Tag Archives: caring

Automation kills compassion

Helping a loved one cope with anxiety is a difficult and confusing time. My heart aches as I try my best to support Jane through a low period in her life. It’s really tough watching a loved one go through this battle, while sitting on the outside, feeling helpless.

Anxiety disorders are different from ‘everyday’ anxiety; they are more intense and persistent and interfere with a person’s life. Such disorders share an extreme sense of fear and worry accompanied by physical symptoms that can affect all systems of the body. Anxiety disorders occur when someone has an intense and paralysing sense of fear or a more sustained pattern of worrying when there is no apparent real danger or threat.

I will do anything to help Jane feel better about her life and would swap places to save her going through this torment. As best I can I remain calm, firm and consistent and show her she is loved and supported. In addition to her family support network I’ve have urged her to seek professional counselling advice.

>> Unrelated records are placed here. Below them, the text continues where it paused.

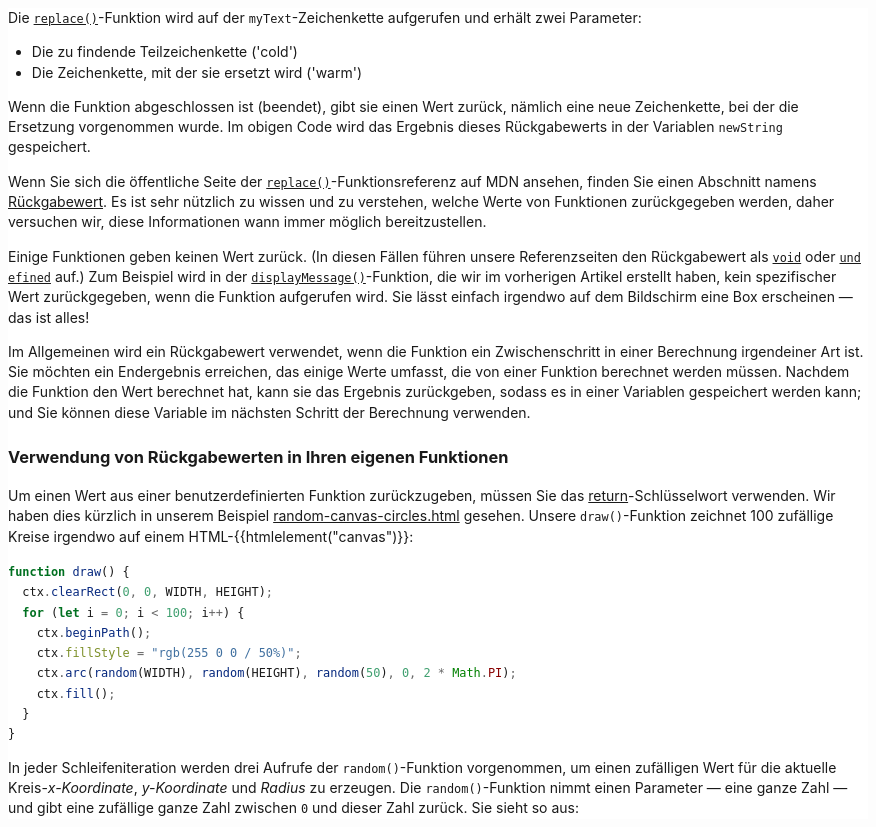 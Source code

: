 Die [`replace()`](/de/docs/Web/JavaScript/Reference/Global_Objects/String/replace)-Funktion wird auf der `myText`-Zeichenkette aufgerufen und erhält zwei Parameter:

- Die zu findende Teilzeichenkette ('cold')
- Die Zeichenkette, mit der sie ersetzt wird ('warm')

Wenn die Funktion abgeschlossen ist (beendet), gibt sie einen Wert zurück, nämlich eine neue Zeichenkette, bei der die Ersetzung vorgenommen wurde. Im obigen Code wird das Ergebnis dieses Rückgabewerts in der Variablen `newString` gespeichert.

Wenn Sie sich die öffentliche Seite der [`replace()`](/de/docs/Web/JavaScript/Reference/Global_Objects/String/replace)-Funktionsreferenz auf MDN ansehen, finden Sie einen Abschnitt namens [Rückgabewert](/de/docs/Web/JavaScript/Reference/Global_Objects/String/replace#return_value). Es ist sehr nützlich zu wissen und zu verstehen, welche Werte von Funktionen zurückgegeben werden, daher versuchen wir, diese Informationen wann immer möglich bereitzustellen.

Einige Funktionen geben keinen Wert zurück. (In diesen Fällen führen unsere Referenzseiten den Rückgabewert als [`void`](/de/docs/Web/JavaScript/Reference/Operators/void) oder [`undefined`](/de/docs/Web/JavaScript/Reference/Global_Objects/undefined) auf.) Zum Beispiel wird in der [`displayMessage()`](https://github.com/mdn/learning-area/blob/main/javascript/building-blocks/functions/function-stage-4.html#L50)-Funktion, die wir im vorherigen Artikel erstellt haben, kein spezifischer Wert zurückgegeben, wenn die Funktion aufgerufen wird. Sie lässt einfach irgendwo auf dem Bildschirm eine Box erscheinen — das ist alles!

Im Allgemeinen wird ein Rückgabewert verwendet, wenn die Funktion ein Zwischenschritt in einer Berechnung irgendeiner Art ist. Sie möchten ein Endergebnis erreichen, das einige Werte umfasst, die von einer Funktion berechnet werden müssen. Nachdem die Funktion den Wert berechnet hat, kann sie das Ergebnis zurückgeben, sodass es in einer Variablen gespeichert werden kann; und Sie können diese Variable im nächsten Schritt der Berechnung verwenden.

### Verwendung von Rückgabewerten in Ihren eigenen Funktionen

Um einen Wert aus einer benutzerdefinierten Funktion zurückzugeben, müssen Sie das [return](/de/docs/Web/JavaScript/Reference/Statements/return)-Schlüsselwort verwenden. Wir haben dies kürzlich in unserem Beispiel [random-canvas-circles.html](https://github.com/mdn/learning-area/blob/main/javascript/building-blocks/loops/random-canvas-circles.html) gesehen. Unsere `draw()`-Funktion zeichnet 100 zufällige Kreise irgendwo auf einem HTML-{{htmlelement("canvas")}}:

```js
function draw() {
  ctx.clearRect(0, 0, WIDTH, HEIGHT);
  for (let i = 0; i < 100; i++) {
    ctx.beginPath();
    ctx.fillStyle = "rgb(255 0 0 / 50%)";
    ctx.arc(random(WIDTH), random(HEIGHT), random(50), 0, 2 * Math.PI);
    ctx.fill();
  }
}
```

In jeder Schleifeniteration werden drei Aufrufe der `random()`-Funktion vorgenommen, um einen zufälligen Wert für die aktuelle Kreis-_x-Koordinate_, _y-Koordinate_ und _Radius_ zu erzeugen. Die `random()`-Funktion nimmt einen Parameter — eine ganze Zahl — und gibt eine zufällige ganze Zahl zwischen `0` und dieser Zahl zurück. Sie sieht so aus:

I started asking myself what should I be looking out for? What can I do to help? What support is out there for people on the perimeter of anxiety disorders? I rang the helpline of the most reputable organisation providing an information and support service helping Australians achieve their best possible mental health. This organisation is widely known for its helpline advice for people struggling with anxiety/ depression or who have suicidal thoughts. It was daunting to make the call as a supporter of a loved one so I can only imagine how overwhelming it might be for people feeling helpless to make the decision to reach out for help.

After deciding to call I dialled the number and heard a click followed by a long recorded message spruiking information about the organisation and the types of services they provide. Then came an automated message to press 1 for this, press 2 for that, press 3 for something else. Feeling confused about which number to select I had to wait to hear the message repeated so I could make the correct choice. Once you choose an option a further recorded message announces that calls are recorded unless you state your objection, and then invites callers to press another number to agree to stay on the line at the end of their call to participate in a survey. By now I was getting agitated and wanted to speak to a real person to ask for advice. When I was eventually connected with a counsellor she was helpful to a point and reassured me that I am doing and saying the right things to help Jane.

After making the call I felt disappointed with the unfriendly vibe around the process of getting through to speak to a real person. I doubt very much that people who genuinely need urgent help choosing between life or death would stay on the line long enough to speak to a counsellor to guide them in their time of need. I think this is really sad.